Periodic Reporting for period 5 - Immune-Image (Immune-Image: Specific Imaging of Immune Cell Dynamics Using Novel Tracer Strategies)
Reporting period: 2023-10-01 to 2024-09-30
Immune-Image aims to develop new imaging technologies to study the effects of modern immune therapies in cancer and inflammation patients (Fig. A), which are very successful but unfortunately only in a subset of patients. Our research should lead to new technologies where we can use PET, MR and to assess if an immune therapy is successful for an individual patient and, even better, to predict if an immune therapy will be effective. If we understand why patients do not respond to immune therapy, we could also design new drugs that will benefit these patients. Imaging is optimally suited because a highly sensitive, whole-body signal will be measured, and the results will be complementary to cellular biology measurements on biopsies (Fig. B).
Communication activities towards public and patients were continued. By promoting sustainable thinking through workshops and discussions the consortium is being guided towards sustainability either of individual achievements or the organizational and technological structure.

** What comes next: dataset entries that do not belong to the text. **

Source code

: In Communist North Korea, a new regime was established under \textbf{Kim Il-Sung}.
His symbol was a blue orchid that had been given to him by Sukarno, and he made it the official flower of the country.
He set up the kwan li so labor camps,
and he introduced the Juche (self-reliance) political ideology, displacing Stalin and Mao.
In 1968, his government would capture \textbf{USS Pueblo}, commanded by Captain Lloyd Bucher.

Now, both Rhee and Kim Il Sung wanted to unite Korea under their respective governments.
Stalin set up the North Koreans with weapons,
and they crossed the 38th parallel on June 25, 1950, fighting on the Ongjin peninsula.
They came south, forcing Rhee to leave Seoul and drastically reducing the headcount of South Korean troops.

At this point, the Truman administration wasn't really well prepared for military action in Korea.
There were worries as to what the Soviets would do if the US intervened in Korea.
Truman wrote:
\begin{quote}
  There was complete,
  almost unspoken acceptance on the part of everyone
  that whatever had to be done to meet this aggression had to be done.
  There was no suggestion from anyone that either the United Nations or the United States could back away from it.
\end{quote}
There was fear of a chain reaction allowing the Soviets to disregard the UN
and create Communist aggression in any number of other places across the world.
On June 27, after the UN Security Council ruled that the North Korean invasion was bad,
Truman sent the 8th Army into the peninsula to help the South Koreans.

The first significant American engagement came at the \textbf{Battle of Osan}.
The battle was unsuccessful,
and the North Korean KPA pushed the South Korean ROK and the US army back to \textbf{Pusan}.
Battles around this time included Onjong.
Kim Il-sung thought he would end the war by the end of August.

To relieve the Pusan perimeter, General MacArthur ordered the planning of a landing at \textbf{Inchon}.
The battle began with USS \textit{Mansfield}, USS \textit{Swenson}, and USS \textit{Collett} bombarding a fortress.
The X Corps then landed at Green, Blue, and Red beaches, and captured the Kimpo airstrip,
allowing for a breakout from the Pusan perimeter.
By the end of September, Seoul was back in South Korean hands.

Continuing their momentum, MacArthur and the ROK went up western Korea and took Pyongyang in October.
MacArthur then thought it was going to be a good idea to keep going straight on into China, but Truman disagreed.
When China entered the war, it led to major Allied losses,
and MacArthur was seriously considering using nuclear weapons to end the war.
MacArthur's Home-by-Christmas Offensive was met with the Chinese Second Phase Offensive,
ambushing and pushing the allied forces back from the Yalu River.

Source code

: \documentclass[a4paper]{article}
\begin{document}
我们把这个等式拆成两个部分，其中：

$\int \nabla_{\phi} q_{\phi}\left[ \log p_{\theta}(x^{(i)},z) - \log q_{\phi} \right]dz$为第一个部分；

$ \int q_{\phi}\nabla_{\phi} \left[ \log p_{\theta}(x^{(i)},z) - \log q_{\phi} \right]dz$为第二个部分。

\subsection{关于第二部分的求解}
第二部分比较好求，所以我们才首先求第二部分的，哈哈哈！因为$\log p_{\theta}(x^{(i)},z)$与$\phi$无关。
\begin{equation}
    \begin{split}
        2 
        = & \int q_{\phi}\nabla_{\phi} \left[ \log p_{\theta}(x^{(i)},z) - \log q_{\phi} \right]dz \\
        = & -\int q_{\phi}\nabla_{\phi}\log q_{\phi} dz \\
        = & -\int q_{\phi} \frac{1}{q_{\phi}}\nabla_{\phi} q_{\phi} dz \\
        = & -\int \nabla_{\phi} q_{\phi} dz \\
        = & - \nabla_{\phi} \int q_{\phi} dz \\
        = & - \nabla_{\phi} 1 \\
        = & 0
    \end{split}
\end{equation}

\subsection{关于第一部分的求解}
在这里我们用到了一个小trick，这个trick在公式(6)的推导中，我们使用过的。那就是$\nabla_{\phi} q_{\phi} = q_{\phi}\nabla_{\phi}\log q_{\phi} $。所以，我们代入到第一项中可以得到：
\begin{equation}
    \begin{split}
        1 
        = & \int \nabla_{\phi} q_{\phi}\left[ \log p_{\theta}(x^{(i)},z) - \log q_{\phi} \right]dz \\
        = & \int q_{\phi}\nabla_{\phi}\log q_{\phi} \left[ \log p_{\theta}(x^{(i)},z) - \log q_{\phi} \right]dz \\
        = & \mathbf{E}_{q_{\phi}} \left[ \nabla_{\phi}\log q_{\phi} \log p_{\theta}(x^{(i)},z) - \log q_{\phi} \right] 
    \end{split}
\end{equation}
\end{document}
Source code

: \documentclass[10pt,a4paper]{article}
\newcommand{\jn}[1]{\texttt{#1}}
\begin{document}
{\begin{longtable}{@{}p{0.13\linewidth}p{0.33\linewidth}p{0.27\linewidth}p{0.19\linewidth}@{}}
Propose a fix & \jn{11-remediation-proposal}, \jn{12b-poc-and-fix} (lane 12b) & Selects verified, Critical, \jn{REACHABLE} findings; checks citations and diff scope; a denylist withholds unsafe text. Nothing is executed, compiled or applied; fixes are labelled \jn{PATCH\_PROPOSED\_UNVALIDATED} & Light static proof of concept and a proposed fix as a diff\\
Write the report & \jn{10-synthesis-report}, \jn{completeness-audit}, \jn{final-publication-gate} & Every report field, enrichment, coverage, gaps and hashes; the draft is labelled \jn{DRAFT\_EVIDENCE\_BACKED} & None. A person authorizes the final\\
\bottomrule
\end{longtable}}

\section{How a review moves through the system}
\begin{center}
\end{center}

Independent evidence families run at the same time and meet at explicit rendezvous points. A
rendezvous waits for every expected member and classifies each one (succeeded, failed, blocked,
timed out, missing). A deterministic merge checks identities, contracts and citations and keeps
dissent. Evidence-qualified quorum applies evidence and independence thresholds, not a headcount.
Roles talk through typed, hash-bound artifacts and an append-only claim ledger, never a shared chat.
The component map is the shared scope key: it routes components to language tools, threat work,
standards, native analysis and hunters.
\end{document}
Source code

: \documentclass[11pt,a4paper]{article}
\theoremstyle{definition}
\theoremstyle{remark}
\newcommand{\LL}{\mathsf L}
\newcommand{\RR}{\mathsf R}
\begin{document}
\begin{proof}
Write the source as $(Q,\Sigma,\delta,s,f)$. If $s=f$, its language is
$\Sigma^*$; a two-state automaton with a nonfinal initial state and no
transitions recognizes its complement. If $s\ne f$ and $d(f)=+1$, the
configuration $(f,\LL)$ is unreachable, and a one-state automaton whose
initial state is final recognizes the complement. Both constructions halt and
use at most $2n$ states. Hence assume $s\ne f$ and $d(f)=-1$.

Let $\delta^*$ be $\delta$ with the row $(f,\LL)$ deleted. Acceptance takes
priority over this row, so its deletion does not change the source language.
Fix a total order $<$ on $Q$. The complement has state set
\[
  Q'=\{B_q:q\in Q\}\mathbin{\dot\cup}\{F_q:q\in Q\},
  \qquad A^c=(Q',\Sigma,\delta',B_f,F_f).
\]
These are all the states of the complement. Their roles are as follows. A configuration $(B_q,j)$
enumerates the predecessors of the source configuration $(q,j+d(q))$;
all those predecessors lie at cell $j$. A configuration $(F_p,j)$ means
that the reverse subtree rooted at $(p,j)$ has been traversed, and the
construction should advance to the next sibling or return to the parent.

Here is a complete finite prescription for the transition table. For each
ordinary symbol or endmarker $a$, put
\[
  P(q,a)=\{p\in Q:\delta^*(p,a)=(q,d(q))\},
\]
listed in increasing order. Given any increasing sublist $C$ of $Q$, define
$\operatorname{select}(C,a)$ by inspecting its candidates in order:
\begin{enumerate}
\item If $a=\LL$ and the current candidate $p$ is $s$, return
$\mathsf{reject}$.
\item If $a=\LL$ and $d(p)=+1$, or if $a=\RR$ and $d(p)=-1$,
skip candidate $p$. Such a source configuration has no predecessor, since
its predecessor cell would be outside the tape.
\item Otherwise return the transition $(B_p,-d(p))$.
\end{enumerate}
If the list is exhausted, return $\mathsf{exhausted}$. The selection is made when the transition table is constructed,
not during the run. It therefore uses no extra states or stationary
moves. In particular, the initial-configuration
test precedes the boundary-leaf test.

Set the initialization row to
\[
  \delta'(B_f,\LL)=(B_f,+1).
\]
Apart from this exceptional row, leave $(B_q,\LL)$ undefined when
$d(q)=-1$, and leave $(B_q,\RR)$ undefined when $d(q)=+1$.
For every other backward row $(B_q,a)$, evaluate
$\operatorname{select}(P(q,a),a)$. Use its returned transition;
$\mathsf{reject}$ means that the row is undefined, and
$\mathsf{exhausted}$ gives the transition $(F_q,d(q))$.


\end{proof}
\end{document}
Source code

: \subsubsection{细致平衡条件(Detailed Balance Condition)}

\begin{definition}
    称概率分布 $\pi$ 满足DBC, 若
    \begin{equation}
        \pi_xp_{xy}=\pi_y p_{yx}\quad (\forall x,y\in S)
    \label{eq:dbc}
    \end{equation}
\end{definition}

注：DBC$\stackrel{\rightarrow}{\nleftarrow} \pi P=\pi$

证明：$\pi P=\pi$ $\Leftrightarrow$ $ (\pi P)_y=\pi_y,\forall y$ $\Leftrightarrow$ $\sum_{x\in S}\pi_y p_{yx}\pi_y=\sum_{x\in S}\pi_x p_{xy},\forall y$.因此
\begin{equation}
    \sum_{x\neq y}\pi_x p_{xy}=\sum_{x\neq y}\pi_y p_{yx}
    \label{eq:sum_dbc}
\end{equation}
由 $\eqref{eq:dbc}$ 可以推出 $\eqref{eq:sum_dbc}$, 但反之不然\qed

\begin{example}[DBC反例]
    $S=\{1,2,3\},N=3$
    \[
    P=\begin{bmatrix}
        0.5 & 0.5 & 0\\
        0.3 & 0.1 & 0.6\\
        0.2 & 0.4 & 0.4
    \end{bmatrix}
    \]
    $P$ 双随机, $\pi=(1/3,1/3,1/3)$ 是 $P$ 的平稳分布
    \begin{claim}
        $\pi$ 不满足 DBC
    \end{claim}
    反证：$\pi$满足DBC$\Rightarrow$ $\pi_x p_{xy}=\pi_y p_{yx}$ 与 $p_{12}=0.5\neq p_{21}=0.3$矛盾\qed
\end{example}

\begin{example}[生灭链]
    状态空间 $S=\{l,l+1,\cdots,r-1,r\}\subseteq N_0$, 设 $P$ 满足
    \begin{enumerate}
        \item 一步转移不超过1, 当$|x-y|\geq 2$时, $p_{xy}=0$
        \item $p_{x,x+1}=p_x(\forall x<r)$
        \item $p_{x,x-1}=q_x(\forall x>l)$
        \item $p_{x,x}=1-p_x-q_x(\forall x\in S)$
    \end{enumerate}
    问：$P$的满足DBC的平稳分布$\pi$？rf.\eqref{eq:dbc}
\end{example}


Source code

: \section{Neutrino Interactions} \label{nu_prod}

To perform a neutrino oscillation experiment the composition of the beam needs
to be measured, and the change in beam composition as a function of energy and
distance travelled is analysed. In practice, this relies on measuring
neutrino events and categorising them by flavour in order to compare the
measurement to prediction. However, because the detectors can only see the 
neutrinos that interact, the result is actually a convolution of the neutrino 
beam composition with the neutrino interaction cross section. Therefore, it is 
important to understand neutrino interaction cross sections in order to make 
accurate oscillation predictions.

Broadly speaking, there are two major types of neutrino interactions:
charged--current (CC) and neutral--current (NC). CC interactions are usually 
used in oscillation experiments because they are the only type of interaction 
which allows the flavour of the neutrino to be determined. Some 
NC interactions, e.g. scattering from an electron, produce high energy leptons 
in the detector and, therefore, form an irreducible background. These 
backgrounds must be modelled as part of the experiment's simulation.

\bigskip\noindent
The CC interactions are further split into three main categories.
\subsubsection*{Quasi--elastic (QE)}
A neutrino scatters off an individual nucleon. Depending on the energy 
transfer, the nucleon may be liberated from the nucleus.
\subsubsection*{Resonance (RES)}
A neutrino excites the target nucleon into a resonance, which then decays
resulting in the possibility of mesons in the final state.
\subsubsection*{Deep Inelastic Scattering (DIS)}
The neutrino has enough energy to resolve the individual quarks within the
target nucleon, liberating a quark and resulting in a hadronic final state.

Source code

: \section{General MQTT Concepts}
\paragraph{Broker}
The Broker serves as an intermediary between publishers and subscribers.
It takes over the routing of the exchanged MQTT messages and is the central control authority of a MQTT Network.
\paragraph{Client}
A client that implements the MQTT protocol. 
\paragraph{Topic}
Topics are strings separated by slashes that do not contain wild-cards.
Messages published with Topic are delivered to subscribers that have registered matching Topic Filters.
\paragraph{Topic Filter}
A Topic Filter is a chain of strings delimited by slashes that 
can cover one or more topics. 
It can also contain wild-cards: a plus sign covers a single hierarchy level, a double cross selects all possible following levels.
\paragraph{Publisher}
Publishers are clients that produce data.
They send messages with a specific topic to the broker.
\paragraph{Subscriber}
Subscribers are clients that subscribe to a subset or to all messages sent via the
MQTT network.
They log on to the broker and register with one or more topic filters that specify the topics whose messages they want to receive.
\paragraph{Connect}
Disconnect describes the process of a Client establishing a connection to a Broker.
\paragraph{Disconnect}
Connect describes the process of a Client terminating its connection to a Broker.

We centrally organised solutions to harmonize data collection, processing, sharing, and analysis. Information for multi-centre data management to design a data management plan was collected. Solutions were developed and implemented to enable future clinical data capture, exchange of images, and findability of biosample meta-data. The accreditation programs for clinical image acquisition with PET were implemented in several imaging centres. Harmonization of pre-clinical PET imaging was implemented and a legal report highlighting applicable regulations and high-level templates shared within the consortium. A prototype of analytical methods for semi-automatic quantification of tracer intensity/volume in PET was developed.
The in vitro and first in vivo characterizations of several new nanobody tracers targeting CD8β, CD69, S100A9 and CD163 are progressing as expected. Generation of the bispecific CD8β/CD69-targeting nanobody has now resulted in some compounds showing promising results but remains a challenging task. We also developed S100A9-targeting small molecules which are being optimized and characterized. Works towards new peptides and nanobodies targeting PD-1 and PD-L1 resulted in the first promising hits which a will be tested in vivo shortly. We have established a new methodology to label immune cells and a GMP-grade fluorescent labelled PD-L1 antibody was transferred to clinical use.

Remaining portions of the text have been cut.